== Listed records

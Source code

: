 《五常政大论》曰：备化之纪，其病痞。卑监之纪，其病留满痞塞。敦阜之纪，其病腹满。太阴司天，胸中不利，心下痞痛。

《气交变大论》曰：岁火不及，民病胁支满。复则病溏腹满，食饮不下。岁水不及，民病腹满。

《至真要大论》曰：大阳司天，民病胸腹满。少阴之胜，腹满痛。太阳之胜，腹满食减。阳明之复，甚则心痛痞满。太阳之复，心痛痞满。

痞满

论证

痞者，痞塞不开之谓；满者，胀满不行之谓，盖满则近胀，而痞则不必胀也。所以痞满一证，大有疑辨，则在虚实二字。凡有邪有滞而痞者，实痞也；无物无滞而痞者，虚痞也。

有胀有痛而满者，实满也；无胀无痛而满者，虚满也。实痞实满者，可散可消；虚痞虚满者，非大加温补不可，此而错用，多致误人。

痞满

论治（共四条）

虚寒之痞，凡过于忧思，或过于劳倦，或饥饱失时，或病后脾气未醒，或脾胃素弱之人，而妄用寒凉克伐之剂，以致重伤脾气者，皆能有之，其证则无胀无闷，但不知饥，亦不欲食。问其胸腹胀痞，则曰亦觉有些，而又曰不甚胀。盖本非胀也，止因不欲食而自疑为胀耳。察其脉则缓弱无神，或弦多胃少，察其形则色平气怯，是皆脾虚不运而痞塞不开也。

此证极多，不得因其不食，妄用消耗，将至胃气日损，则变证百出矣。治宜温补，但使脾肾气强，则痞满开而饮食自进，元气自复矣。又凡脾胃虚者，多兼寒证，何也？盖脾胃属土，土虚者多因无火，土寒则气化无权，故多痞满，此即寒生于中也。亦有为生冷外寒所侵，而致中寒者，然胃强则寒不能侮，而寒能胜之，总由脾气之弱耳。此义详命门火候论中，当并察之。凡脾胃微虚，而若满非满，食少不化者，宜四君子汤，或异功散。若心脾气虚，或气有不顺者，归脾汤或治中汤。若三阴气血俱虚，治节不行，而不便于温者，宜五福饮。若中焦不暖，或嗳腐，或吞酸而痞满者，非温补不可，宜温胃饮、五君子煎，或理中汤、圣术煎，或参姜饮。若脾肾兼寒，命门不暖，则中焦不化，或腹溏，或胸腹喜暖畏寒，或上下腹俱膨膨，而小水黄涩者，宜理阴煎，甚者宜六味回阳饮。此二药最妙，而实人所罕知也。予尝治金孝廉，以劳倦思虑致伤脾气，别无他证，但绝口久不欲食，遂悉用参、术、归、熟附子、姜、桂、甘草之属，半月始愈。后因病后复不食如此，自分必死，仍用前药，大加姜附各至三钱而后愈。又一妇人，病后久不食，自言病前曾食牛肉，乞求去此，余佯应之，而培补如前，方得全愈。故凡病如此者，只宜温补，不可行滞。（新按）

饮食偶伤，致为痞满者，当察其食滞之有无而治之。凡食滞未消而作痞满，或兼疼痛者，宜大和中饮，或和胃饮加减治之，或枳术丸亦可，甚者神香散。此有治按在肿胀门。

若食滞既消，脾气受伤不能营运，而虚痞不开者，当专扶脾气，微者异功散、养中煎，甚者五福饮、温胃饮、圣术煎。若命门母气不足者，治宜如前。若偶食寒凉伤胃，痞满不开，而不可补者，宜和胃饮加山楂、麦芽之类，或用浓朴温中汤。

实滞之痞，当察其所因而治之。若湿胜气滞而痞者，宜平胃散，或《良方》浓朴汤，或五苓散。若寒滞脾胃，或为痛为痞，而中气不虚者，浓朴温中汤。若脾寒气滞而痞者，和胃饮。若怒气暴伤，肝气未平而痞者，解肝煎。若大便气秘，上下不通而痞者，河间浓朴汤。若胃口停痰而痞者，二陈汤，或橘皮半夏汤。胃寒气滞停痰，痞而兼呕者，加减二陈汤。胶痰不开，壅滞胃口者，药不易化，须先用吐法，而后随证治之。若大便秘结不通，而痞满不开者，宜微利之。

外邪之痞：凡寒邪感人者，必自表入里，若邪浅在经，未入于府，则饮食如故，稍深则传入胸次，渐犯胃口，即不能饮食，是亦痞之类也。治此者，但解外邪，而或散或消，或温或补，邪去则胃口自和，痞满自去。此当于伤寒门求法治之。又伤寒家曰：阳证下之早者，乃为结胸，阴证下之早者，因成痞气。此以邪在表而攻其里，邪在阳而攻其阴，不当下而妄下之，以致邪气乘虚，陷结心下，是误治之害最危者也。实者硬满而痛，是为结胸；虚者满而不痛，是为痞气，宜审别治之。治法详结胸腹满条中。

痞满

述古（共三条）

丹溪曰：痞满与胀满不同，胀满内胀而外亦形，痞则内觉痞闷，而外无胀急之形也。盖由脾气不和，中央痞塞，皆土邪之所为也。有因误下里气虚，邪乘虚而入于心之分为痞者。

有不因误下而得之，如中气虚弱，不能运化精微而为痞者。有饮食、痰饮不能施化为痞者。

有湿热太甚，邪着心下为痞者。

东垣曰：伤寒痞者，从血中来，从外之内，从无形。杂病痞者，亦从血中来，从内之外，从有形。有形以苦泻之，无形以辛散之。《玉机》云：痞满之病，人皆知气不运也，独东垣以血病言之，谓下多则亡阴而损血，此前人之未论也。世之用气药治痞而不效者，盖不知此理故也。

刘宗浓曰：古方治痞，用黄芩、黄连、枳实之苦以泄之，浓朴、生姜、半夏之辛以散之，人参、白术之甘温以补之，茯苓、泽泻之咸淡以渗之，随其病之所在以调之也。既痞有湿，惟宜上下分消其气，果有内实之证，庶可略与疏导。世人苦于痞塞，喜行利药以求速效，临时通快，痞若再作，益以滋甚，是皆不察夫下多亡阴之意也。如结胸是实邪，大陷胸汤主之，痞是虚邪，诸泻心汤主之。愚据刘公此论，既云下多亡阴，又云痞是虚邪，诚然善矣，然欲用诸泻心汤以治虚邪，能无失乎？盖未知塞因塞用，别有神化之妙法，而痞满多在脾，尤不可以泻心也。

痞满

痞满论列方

====

__Task goal__: Restate the full material word for word.

__Answer section__:
Source code

: 《五常政大论》曰：备化之纪，其病痞。卑监之纪，其病留满痞塞。敦阜之纪，其病腹满。太阴司天，胸中不利，心下痞痛。

《气交变大论》曰：岁火不及，民病胁支满。复则病溏腹满，食饮不下。岁水不及，民病腹满。

《至真要大论》曰：大阳司天，民病胸腹满。少阴之胜，腹满痛。太阳之胜，腹满食减。阳明之复，甚则心痛痞满。太阳之复，心痛痞满。

痞满

论证

痞者，痞塞不开之谓；满者，胀满不行之谓，盖满则近胀，而痞则不必胀也。所以痞满一证，大有疑辨，则在虚实二字。凡有邪有滞而痞者，实痞也；无物无滞而痞者，虚痞也。

有胀有痛而满者，实满也；无胀无痛而满者，虚满也。实痞实满者，可散可消；虚痞虚满者，非大加温补不可，此而错用，多致误人。

痞满

论治（共四条）

虚寒之痞，凡过于忧思，或过于劳倦，或饥饱失时，或病后脾气未醒，或脾胃素弱之人，而妄用寒凉克伐之剂，以致重伤脾气者，皆能有之，其证则无胀无闷，但不知饥，亦不欲食。问其胸腹胀痞，则曰亦觉有些，而又曰不甚胀。盖本非胀也，止因不欲食而自疑为胀耳。察其脉则缓弱无神，或弦多胃少，察其形则色平气怯，是皆脾虚不运而痞塞不开也。

此证极多，不得因其不食，妄用消耗，将至胃气日损，则变证百出矣。治宜温补，但使脾肾气强，则痞满开而饮食自进，元气自复矣。又凡脾胃虚者，多兼寒证，何也？盖脾胃属土，土虚者多因无火，土寒则气化无权，故多痞满，此即寒生于中也。亦有为生冷外寒所侵，而致中寒者，然胃强则寒不能侮，而寒能胜之，总由脾气之弱耳。此义详命门火候论中，当并察之。凡脾胃微虚，而若满非满，食少不化者，宜四君子汤，或异功散。若心脾气虚，或气有不顺者，归脾汤或治中汤。若三阴气血俱虚，治节不行，而不便于温者，宜五福饮。若中焦不暖，或嗳腐，或吞酸而痞满者，非温补不可，宜温胃饮、五君子煎，或理中汤、圣术煎，或参姜饮。若脾肾兼寒，命门不暖，则中焦不化，或腹溏，或胸腹喜暖畏寒，或上下腹俱膨膨，而小水黄涩者，宜理阴煎，甚者宜六味回阳饮。此二药最妙，而实人所罕知也。予尝治金孝廉，以劳倦思虑致伤脾气，别无他证，但绝口久不欲食，遂悉用参、术、归、熟附子、姜、桂、甘草之属，半月始愈。后因病后复不食如此，自分必死，仍用前药，大加姜附各至三钱而后愈。又一妇人，病后久不食，自言病前曾食牛肉，乞求去此，余佯应之，而培补如前，方得全愈。故凡病如此者，只宜温补，不可行滞。（新按）

饮食偶伤，致为痞满者，当察其食滞之有无而治之。凡食滞未消而作痞满，或兼疼痛者，宜大和中饮，或和胃饮加减治之，或枳术丸亦可，甚者神香散。此有治按在肿胀门。

若食滞既消，脾气受伤不能营运，而虚痞不开者，当专扶脾气，微者异功散、养中煎，甚者五福饮、温胃饮、圣术煎。若命门母气不足者，治宜如前。若偶食寒凉伤胃，痞满不开，而不可补者，宜和胃饮加山楂、麦芽之类，或用浓朴温中汤。

实滞之痞，当察其所因而治之。若湿胜气滞而痞者，宜平胃散，或《良方》浓朴汤，或五苓散。若寒滞脾胃，或为痛为痞，而中气不虚者，浓朴温中汤。若脾寒气滞而痞者，和胃饮。若怒气暴伤，肝气未平而痞者，解肝煎。若大便气秘，上下不通而痞者，河间浓朴汤。若胃口停痰而痞者，二陈汤，或橘皮半夏汤。胃寒气滞停痰，痞而兼呕者，加减二陈汤。胶痰不开，壅滞胃口者，药不易化，须先用吐法，而后随证治之。若大便秘结不通，而痞满不开者，宜微利之。

外邪之痞：凡寒邪感人者，必自表入里，若邪浅在经，未入于府，则饮食如故，稍深则传入胸次，渐犯胃口，即不能饮食，是亦痞之类也。治此者，但解外邪，而或散或消，或温或补，邪去则胃口自和，痞满自去。此当于伤寒门求法治之。又伤寒家曰：阳证下之早者，乃为结胸，阴证下之早者，因成痞气。此以邪在表而攻其里，邪在阳而攻其阴，不当下而妄下之，以致邪气乘虚，陷结心下，是误治之害最危者也。实者硬满而痛，是为结胸；虚者满而不痛，是为痞气，宜审别治之。治法详结胸腹满条中。

痞满

述古（共三条）

丹溪曰：痞满与胀满不同，胀满内胀而外亦形，痞则内觉痞闷，而外无胀急之形也。盖由脾气不和，中央痞塞，皆土邪之所为也。有因误下里气虚，邪乘虚而入于心之分为痞者。

有不因误下而得之，如中气虚弱，不能运化精微而为痞者。有饮食、痰饮不能施化为痞者。

有湿热太甚，邪着心下为痞者。

东垣曰：伤寒痞者，从血中来，从外之内，从无形。杂病痞者，亦从血中来，从内之外，从有形。有形以苦泻之，无形以辛散之。《玉机》云：痞满之病，人皆知气不运也，独东垣以血病言之，谓下多则亡阴而损血，此前人之未论也。世之用气药治痞而不效者，盖不知此理故也。

刘宗浓曰：古方治痞，用黄芩、黄连、枳实之苦以泄之，浓朴、生姜、半夏之辛以散之，人参、白术之甘温以补之，茯苓、泽泻之咸淡以渗之，随其病之所在以调之也。既痞有湿，惟宜上下分消其气，果有内实之证，庶可略与疏导。世人苦于痞塞，喜行利药以求速效，临时通快，痞若再作，益以滋甚，是皆不察夫下多亡阴之意也。如结胸是实邪，大陷胸汤主之，痞是虚邪，诸泻心汤主之。愚据刘公此论，既云下多亡阴，又云痞是虚邪，诚然善矣，然欲用诸泻心汤以治虚邪，能无失乎？盖未知塞因塞用，别有神化之妙法，而痞满多在脾，尤不可以泻心也。

痞满

痞满论列方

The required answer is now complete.